▸ **DATA TO PROCESS**:
--*--

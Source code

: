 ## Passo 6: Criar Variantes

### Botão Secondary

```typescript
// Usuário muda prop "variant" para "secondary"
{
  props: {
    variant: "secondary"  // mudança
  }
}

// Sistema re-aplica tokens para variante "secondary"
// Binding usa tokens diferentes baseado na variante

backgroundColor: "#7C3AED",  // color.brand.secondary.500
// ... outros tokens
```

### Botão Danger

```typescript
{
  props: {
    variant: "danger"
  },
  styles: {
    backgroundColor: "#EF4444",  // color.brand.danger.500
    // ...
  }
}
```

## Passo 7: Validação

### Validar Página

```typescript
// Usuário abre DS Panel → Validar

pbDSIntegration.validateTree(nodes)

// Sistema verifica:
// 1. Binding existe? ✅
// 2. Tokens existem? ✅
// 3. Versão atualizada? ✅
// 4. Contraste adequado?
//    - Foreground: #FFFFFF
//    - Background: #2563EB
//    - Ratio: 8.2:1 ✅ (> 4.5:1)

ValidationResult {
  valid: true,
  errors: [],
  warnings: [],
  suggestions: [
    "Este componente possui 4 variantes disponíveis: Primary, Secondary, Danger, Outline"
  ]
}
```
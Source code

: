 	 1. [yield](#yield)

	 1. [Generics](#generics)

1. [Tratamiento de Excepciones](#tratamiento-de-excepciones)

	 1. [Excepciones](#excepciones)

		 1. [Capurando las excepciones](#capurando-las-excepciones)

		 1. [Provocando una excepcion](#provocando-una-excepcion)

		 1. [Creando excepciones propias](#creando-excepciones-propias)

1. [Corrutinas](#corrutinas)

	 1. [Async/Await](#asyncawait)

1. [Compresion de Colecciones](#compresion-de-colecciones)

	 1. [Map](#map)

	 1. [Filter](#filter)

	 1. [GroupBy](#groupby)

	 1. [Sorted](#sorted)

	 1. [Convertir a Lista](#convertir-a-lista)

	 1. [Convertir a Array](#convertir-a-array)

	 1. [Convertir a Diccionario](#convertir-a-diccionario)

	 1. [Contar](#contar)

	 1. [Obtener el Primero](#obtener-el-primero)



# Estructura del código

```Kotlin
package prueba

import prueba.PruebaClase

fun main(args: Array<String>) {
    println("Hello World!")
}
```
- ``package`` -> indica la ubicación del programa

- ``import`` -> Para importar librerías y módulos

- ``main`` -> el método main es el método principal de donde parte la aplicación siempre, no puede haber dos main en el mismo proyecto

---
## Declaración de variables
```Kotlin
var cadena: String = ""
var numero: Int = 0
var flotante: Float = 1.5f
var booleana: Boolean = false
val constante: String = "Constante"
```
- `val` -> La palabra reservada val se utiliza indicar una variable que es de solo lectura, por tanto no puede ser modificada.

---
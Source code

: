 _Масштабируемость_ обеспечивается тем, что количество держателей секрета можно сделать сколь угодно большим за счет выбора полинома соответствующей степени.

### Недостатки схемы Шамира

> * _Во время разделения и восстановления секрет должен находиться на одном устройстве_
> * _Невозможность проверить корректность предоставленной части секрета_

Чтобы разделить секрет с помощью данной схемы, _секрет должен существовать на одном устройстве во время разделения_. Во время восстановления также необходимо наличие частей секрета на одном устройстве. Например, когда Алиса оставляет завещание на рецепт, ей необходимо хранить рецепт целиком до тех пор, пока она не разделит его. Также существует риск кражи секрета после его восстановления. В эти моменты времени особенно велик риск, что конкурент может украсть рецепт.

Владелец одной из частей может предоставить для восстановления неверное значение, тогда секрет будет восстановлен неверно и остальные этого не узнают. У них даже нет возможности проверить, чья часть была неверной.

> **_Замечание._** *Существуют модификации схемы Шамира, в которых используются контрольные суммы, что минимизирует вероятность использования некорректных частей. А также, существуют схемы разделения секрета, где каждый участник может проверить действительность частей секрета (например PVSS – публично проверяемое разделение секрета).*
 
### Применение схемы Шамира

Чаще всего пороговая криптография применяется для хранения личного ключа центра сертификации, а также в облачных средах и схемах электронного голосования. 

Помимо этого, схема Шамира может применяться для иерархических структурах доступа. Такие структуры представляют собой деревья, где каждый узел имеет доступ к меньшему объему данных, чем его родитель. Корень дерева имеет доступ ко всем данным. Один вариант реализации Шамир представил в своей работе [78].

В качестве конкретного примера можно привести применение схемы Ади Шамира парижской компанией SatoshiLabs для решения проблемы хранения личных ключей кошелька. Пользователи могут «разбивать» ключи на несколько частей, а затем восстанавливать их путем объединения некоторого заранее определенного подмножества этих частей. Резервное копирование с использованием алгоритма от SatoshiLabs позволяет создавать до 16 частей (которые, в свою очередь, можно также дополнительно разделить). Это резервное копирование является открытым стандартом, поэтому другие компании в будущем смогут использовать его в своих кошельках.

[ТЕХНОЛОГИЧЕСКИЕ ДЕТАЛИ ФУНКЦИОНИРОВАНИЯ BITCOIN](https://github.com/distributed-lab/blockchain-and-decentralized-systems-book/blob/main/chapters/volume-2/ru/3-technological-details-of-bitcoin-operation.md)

--*--

▸ **TASK**: With nothing left out, print the data above exactly.

▸ **FINISHED TASK**:
Source code

: ## Passo 6: Criar Variantes

### Botão Secondary

```typescript
// Usuário muda prop "variant" para "secondary"
{
  props: {
    variant: "secondary"  // mudança
  }
}

// Sistema re-aplica tokens para variante "secondary"
// Binding usa tokens diferentes baseado na variante

backgroundColor: "#7C3AED",  // color.brand.secondary.500
// ... outros tokens
```

### Botão Danger

```typescript
{
  props: {
    variant: "danger"
  },
  styles: {
    backgroundColor: "#EF4444",  // color.brand.danger.500
    // ...
  }
}
```

## Passo 7: Validação

### Validar Página

```typescript
// Usuário abre DS Panel → Validar

pbDSIntegration.validateTree(nodes)

// Sistema verifica:
// 1. Binding existe? ✅
// 2. Tokens existem? ✅
// 3. Versão atualizada? ✅
// 4. Contraste adequado?
//    - Foreground: #FFFFFF
//    - Background: #2563EB
//    - Ratio: 8.2:1 ✅ (> 4.5:1)

ValidationResult {
  valid: true,
  errors: [],
  warnings: [],
  suggestions: [
    "Este componente possui 4 variantes disponíveis: Primary, Secondary, Danger, Outline"
  ]
}
```
Source code

: 	 1. [yield](#yield)

	 1. [Generics](#generics)

1. [Tratamiento de Excepciones](#tratamiento-de-excepciones)

	 1. [Excepciones](#excepciones)

		 1. [Capurando las excepciones](#capurando-las-excepciones)

		 1. [Provocando una excepcion](#provocando-una-excepcion)

		 1. [Creando excepciones propias](#creando-excepciones-propias)

1. [Corrutinas](#corrutinas)

	 1. [Async/Await](#asyncawait)

1. [Compresion de Colecciones](#compresion-de-colecciones)

	 1. [Map](#map)

	 1. [Filter](#filter)

	 1. [GroupBy](#groupby)

	 1. [Sorted](#sorted)

	 1. [Convertir a Lista](#convertir-a-lista)

	 1. [Convertir a Array](#convertir-a-array)

	 1. [Convertir a Diccionario](#convertir-a-diccionario)

	 1. [Contar](#contar)

	 1. [Obtener el Primero](#obtener-el-primero)



# Estructura del código

```Kotlin
package prueba

import prueba.PruebaClase

fun main(args: Array<String>) {
    println("Hello World!")
}
```
- ``package`` -> indica la ubicación del programa

- ``import`` -> Para importar librerías y módulos

- ``main`` -> el método main es el método principal de donde parte la aplicación siempre, no puede haber dos main en el mismo proyecto

---
## Declaración de variables
```Kotlin
var cadena: String = ""
var numero: Int = 0
var flotante: Float = 1.5f
var booleana: Boolean = false
val constante: String = "Constante"
```
- `val` -> La palabra reservada val se utiliza indicar una variable que es de solo lectura, por tanto no puede ser modificada.

---
Source code

: _Масштабируемость_ обеспечивается тем, что количество держателей секрета можно сделать сколь угодно большим за счет выбора полинома соответствующей степени.

### Недостатки схемы Шамира

> * _Во время разделения и восстановления секрет должен находиться на одном устройстве_
> * _Невозможность проверить корректность предоставленной части секрета_

Чтобы разделить секрет с помощью данной схемы, _секрет должен существовать на одном устройстве во время разделения_. Во время восстановления также необходимо наличие частей секрета на одном устройстве. Например, когда Алиса оставляет завещание на рецепт, ей необходимо хранить рецепт целиком до тех пор, пока она не разделит его. Также существует риск кражи секрета после его восстановления. В эти моменты времени особенно велик риск, что конкурент может украсть рецепт.

Владелец одной из частей может предоставить для восстановления неверное значение, тогда секрет будет восстановлен неверно и остальные этого не узнают. У них даже нет возможности проверить, чья часть была неверной.

> **_Замечание._** *Существуют модификации схемы Шамира, в которых используются контрольные суммы, что минимизирует вероятность использования некорректных частей. А также, существуют схемы разделения секрета, где каждый участник может проверить действительность частей секрета (например PVSS – публично проверяемое разделение секрета).*
 
### Применение схемы Шамира

Чаще всего пороговая криптография применяется для хранения личного ключа центра сертификации, а также в облачных средах и схемах электронного голосования. 

Помимо этого, схема Шамира может применяться для иерархических структурах доступа. Такие структуры представляют собой деревья, где каждый узел имеет доступ к меньшему объему данных, чем его родитель. Корень дерева имеет доступ ко всем данным. Один вариант реализации Шамир представил в своей работе [78].

В качестве конкретного примера можно привести применение схемы Ади Шамира парижской компанией SatoshiLabs для решения проблемы хранения личных ключей кошелька. Пользователи могут «разбивать» ключи на несколько частей, а затем восстанавливать их путем объединения некоторого заранее определенного подмножества этих частей. Резервное копирование с использованием алгоритма от SatoshiLabs позволяет создавать до 16 частей (которые, в свою очередь, можно также дополнительно разделить). Это резервное копирование является открытым стандартом, поэтому другие компании в будущем смогут использовать его в своих кошельках.

[ТЕХНОЛОГИЧЕСКИЕ ДЕТАЛИ ФУНКЦИОНИРОВАНИЯ BITCOIN](https://github.com/distributed-lab/blockchain-and-decentralized-systems-book/blob/main/chapters/volume-2/ru/3-technological-details-of-bitcoin-operation.md)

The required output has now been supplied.